Therapeutic dendritic-cell vaccine for chronic HIV-1 infection

Wei Lu1, 2, Luiz Claudio Arraes2, Wylla Tatiana Ferreira2 & Jean-Marie Andrieu1, 2

1  Institut de Recherche sur les Vaccins et l'Immunothérapie des Cancers et du Sida and the Laboratoire d'Oncologie et Virologie Moléculaire, Faculté de Médecine René Descartes at the Centre Biomédical des Saints-Pères, Université Paris 5, 45 Rue des Saints-Pères, 75006 Paris, France.

2  Instituto de Pesquisa en Immunoterapia de Pernambuco and the Laboratorio de Immunologia Keizo Asami, Universidade Federal de Pernambuco, 50670-901 Recife, Brazil.

Correspondence should be addressed to Jean-Marie Andrieu jean-marie.andrieu@irvics.org or Wei Lu louis.wei-lu@irvics.org
We present the results of a preliminary investigation of the efficacy of a therapeutic dendritic cell (DC)-based vaccine for HIV-1. We immunized 18 chronically HIV-1-infected and currently untreated individuals showing stable viral loads for at least 6 months with autologous monocyte-derived DCs loaded with autologous aldrithiol-2-inactivated HIV-1. Plasma viral load levels were decreased by 80% (median) over the first 112 d following immunization. Prolonged suppression of viral load of more than 90% was seen in 8 individuals for at least 1 year.

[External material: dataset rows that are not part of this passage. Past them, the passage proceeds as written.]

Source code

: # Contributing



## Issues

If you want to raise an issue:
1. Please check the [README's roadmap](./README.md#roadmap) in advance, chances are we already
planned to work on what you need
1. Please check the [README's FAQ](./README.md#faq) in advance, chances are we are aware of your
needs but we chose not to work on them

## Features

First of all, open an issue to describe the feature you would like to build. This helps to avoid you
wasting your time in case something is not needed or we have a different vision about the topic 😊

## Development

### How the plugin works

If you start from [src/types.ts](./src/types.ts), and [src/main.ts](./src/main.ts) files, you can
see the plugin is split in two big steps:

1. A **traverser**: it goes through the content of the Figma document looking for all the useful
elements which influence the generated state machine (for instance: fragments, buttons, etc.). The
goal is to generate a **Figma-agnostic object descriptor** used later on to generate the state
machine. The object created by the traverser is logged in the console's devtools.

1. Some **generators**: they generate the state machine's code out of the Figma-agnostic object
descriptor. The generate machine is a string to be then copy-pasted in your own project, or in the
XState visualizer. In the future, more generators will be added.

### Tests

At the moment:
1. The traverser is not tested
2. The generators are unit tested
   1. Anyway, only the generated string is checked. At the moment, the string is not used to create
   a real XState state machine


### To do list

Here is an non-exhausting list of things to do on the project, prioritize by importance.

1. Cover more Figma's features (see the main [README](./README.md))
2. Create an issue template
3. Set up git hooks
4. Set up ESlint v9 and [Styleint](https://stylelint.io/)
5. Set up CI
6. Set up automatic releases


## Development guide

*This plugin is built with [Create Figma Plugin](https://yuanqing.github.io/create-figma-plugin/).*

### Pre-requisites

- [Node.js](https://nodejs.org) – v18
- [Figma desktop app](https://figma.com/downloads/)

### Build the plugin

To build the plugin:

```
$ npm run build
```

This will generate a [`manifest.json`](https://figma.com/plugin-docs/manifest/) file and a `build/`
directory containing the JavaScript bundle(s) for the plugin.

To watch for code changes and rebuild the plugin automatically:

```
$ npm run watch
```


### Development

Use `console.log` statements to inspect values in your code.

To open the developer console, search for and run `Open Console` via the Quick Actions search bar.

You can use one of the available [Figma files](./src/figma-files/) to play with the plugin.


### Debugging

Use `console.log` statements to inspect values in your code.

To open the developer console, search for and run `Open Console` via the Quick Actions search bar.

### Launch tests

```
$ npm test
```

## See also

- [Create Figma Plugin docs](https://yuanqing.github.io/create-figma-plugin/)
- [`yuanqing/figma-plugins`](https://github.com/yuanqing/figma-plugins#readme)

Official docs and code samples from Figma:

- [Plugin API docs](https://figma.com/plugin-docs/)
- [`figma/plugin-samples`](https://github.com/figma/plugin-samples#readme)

The suppression of viral load was positively correlated with HIV-1-specifc interleukin-2 or interferon-bold gamma-expressing CD4+ T cells and with HIV-1 gag−specific perforin-expressing CD8+ effector cells, suggesting that a robust virus-specific CD4+ T-helper type 1 (TH1) response is required for inducing and maintaining virus-specific CD8+ effectors to contain HIV-1 in vivo. The results suggest that inactivated whole virus−pulsed DC vaccines could be a promising strategy for treating people with chronic HIV-1 infection.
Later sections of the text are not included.